• Exercise requirements:
Return the number of lines below with "detali" in them, and nothing else.

• Given data:
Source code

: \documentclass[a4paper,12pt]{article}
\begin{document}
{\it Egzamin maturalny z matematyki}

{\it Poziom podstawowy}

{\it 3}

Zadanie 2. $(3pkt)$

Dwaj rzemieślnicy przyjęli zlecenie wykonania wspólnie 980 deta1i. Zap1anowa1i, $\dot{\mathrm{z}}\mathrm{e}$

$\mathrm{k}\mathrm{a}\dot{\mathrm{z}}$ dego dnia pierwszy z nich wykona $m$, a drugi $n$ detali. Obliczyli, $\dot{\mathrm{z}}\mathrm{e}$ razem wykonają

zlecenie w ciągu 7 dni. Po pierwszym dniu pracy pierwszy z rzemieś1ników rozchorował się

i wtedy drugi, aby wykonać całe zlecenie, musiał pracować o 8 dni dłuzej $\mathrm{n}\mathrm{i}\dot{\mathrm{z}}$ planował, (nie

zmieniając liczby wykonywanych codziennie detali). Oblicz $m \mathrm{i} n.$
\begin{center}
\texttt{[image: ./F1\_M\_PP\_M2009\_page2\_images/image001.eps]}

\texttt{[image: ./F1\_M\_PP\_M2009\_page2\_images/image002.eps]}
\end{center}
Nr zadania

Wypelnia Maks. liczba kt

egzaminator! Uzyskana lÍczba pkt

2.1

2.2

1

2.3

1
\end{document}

* * *

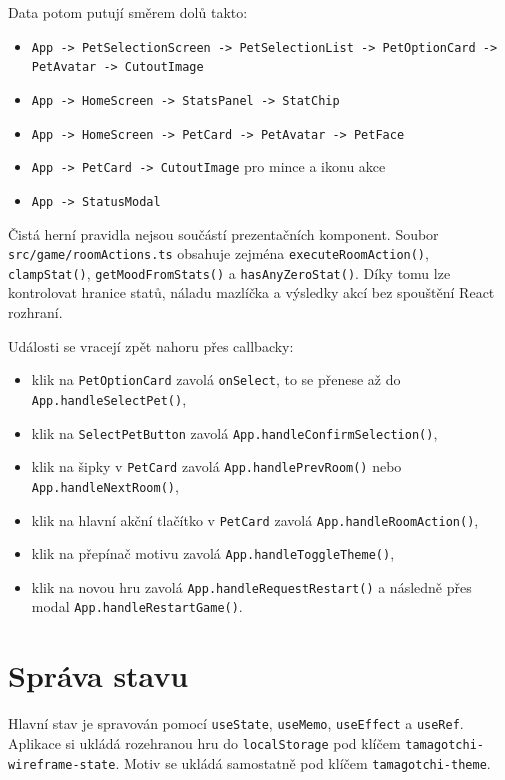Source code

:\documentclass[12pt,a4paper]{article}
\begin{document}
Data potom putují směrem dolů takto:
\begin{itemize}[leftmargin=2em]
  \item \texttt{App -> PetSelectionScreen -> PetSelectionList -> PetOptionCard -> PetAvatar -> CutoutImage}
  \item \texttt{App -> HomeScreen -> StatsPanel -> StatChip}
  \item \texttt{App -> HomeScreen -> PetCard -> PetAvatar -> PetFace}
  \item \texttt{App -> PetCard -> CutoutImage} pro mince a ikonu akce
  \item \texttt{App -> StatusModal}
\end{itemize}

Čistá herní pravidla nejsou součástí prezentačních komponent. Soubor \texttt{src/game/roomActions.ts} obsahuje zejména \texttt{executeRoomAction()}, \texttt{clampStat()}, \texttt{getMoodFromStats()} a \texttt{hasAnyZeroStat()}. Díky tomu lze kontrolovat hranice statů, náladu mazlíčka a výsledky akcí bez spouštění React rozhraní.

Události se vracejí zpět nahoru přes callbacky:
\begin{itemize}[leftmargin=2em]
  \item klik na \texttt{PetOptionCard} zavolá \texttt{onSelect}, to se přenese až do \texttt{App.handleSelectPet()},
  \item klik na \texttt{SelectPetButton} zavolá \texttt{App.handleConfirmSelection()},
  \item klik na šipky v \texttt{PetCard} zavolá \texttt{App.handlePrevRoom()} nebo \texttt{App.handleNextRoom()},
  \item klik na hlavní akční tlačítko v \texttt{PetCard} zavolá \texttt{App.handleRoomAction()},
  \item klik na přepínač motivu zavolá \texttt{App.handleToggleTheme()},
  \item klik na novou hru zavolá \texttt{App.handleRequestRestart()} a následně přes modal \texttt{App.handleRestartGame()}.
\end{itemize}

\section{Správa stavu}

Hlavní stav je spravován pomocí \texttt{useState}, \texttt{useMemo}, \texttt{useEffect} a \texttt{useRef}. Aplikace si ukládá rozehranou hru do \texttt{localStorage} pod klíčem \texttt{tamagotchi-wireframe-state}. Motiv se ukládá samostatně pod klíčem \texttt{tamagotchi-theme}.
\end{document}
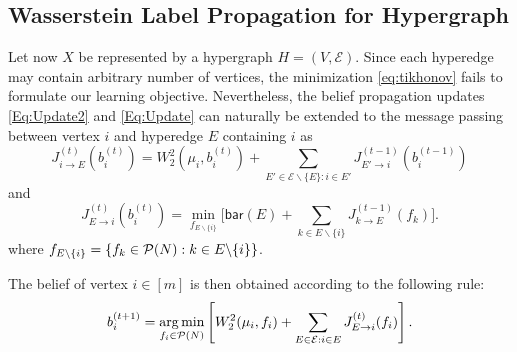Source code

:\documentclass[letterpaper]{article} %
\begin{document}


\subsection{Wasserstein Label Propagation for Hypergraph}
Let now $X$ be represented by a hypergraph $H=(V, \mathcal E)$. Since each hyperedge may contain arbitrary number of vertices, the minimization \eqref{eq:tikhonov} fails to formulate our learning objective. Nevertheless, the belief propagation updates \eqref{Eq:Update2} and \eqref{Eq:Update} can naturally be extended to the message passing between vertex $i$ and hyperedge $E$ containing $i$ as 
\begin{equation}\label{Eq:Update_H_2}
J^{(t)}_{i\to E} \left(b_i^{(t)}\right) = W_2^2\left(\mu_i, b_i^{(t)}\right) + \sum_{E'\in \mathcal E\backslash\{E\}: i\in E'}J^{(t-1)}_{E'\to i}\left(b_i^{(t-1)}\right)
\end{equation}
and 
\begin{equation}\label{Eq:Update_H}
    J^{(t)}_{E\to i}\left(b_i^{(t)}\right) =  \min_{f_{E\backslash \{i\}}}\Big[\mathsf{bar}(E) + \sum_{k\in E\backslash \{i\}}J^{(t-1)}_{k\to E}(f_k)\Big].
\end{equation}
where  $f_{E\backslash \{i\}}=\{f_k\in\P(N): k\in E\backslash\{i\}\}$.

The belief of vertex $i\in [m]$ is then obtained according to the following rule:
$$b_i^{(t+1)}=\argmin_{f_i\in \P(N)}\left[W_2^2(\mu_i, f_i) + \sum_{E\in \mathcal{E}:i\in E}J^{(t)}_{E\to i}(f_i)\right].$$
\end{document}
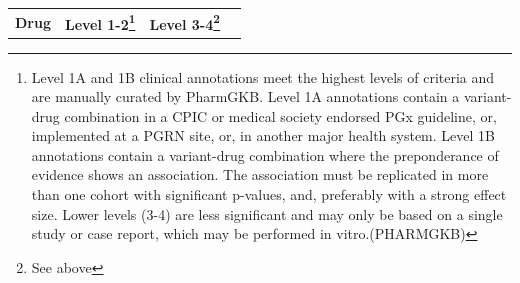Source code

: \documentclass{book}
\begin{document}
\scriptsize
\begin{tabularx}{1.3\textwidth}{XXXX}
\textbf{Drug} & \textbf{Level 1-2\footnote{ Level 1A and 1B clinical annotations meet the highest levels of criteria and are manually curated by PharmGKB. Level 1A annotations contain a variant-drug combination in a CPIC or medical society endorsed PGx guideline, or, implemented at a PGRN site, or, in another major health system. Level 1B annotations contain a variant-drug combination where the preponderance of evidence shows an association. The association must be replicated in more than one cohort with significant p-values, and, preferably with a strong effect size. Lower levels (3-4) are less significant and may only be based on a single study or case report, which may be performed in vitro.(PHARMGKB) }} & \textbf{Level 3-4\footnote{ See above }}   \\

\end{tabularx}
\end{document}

• Solution for this problem:
2